Under Medicaid managed care, Mr. Menges said, "A lot of health plans will raise the fee schedule by 10%, and physicians will correctly notice that dirt plus 10% is still dirt."

A fight for survival

There is no doubt that providers of health care stand to see dramatic changes in how they do their jobs as a result of Medicaid reform. How they view these changes depends on their opinions of Medicaid and of managed care.

Community health centers and public hospitals like Dr. Braham's Jacobi Hospital, for example, are in a fight for their very existence as they lose patients and income to HMOs. Dr. Braham says his hospital is trying to develop information systems it will need to track utilization and to manage care so it can win and cope with managed care contracts.

Traditional providers of health care to the poor are also trying to come to grips with the conflict between their own and some HMO's views of case management. "In our case, case management is getting people into services," explained Sheila Martin, of the National Association of Community Health Centers. "The idea of setting up gatekeepers or barriers doesn't work for that population.
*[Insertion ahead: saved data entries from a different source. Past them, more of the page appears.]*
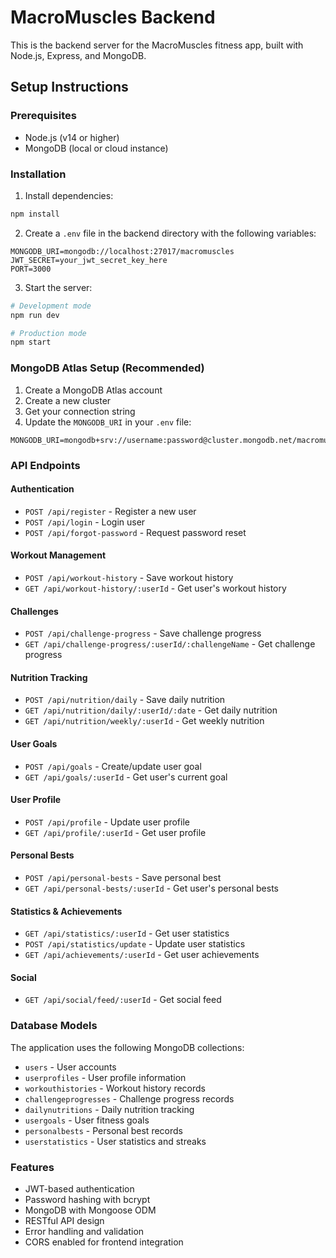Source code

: # MacroMuscles Backend

This is the backend server for the MacroMuscles fitness app, built with Node.js, Express, and MongoDB.

## Setup Instructions

### Prerequisites
- Node.js (v14 or higher)
- MongoDB (local or cloud instance)

### Installation

1. Install dependencies:
```bash
npm install
```

2. Create a `.env` file in the backend directory with the following variables:
```
MONGODB_URI=mongodb://localhost:27017/macromuscles
JWT_SECRET=your_jwt_secret_key_here
PORT=3000
```

3. Start the server:
```bash
# Development mode
npm run dev

# Production mode
npm start
```

### MongoDB Atlas Setup (Recommended)

1. Create a MongoDB Atlas account
2. Create a new cluster
3. Get your connection string
4. Update the `MONGODB_URI` in your `.env` file:
```
MONGODB_URI=mongodb+srv://username:password@cluster.mongodb.net/macromuscles
```

### API Endpoints

#### Authentication
- `POST /api/register` - Register a new user
- `POST /api/login` - Login user
- `POST /api/forgot-password` - Request password reset

#### Workout Management
- `POST /api/workout-history` - Save workout history
- `GET /api/workout-history/:userId` - Get user's workout history

#### Challenges
- `POST /api/challenge-progress` - Save challenge progress
- `GET /api/challenge-progress/:userId/:challengeName` - Get challenge progress

#### Nutrition Tracking
- `POST /api/nutrition/daily` - Save daily nutrition
- `GET /api/nutrition/daily/:userId/:date` - Get daily nutrition
- `GET /api/nutrition/weekly/:userId` - Get weekly nutrition

#### User Goals
- `POST /api/goals` - Create/update user goal
- `GET /api/goals/:userId` - Get user's current goal

#### User Profile
- `POST /api/profile` - Update user profile
- `GET /api/profile/:userId` - Get user profile

#### Personal Bests
- `POST /api/personal-bests` - Save personal best
- `GET /api/personal-bests/:userId` - Get user's personal bests

#### Statistics & Achievements
- `GET /api/statistics/:userId` - Get user statistics
- `POST /api/statistics/update` - Update user statistics
- `GET /api/achievements/:userId` - Get user achievements

#### Social
- `GET /api/social/feed/:userId` - Get social feed

### Database Models

The application uses the following MongoDB collections:
- `users` - User accounts
- `userprofiles` - User profile information
- `workouthistories` - Workout history records
- `challengeprogresses` - Challenge progress records
- `dailynutritions` - Daily nutrition tracking
- `usergoals` - User fitness goals
- `personalbests` - Personal best records
- `userstatistics` - User statistics and streaks

### Features

- JWT-based authentication
- Password hashing with bcrypt
- MongoDB with Mongoose ODM
- RESTful API design
- Error handling and validation
- CORS enabled for frontend integration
This is a population that doesn't utilize the system, and then unfortunately when they have to utilize the system, they are very sick, or [women] come in the eighth month of their pregnancy."

The changes encountered by individual physicians are primarily the challenges of managed care, although magnified because the capitation rates and discounts leave less of a cushion in case of mistakes. "It's not realistic to play the discount-for-volume game in the Medicaid arena," Mr. Menges said. Savings are only made, he added, through actual management of care.

And although reformers are hoping the changes will attract more physicians to treat Medicaid patients, some doctors are already concluding that they would rather treat Medicaid patients for free than participate with Medicaid HMOs that pay too little.

"We have to make sure that the states that are interested in taking over Medicaid and increasing the level of managed care for Medicaid do it for the right reasons," says Dr. Oden. "If the reason is to do it on the cheap, then they are doing it for the wrong reason."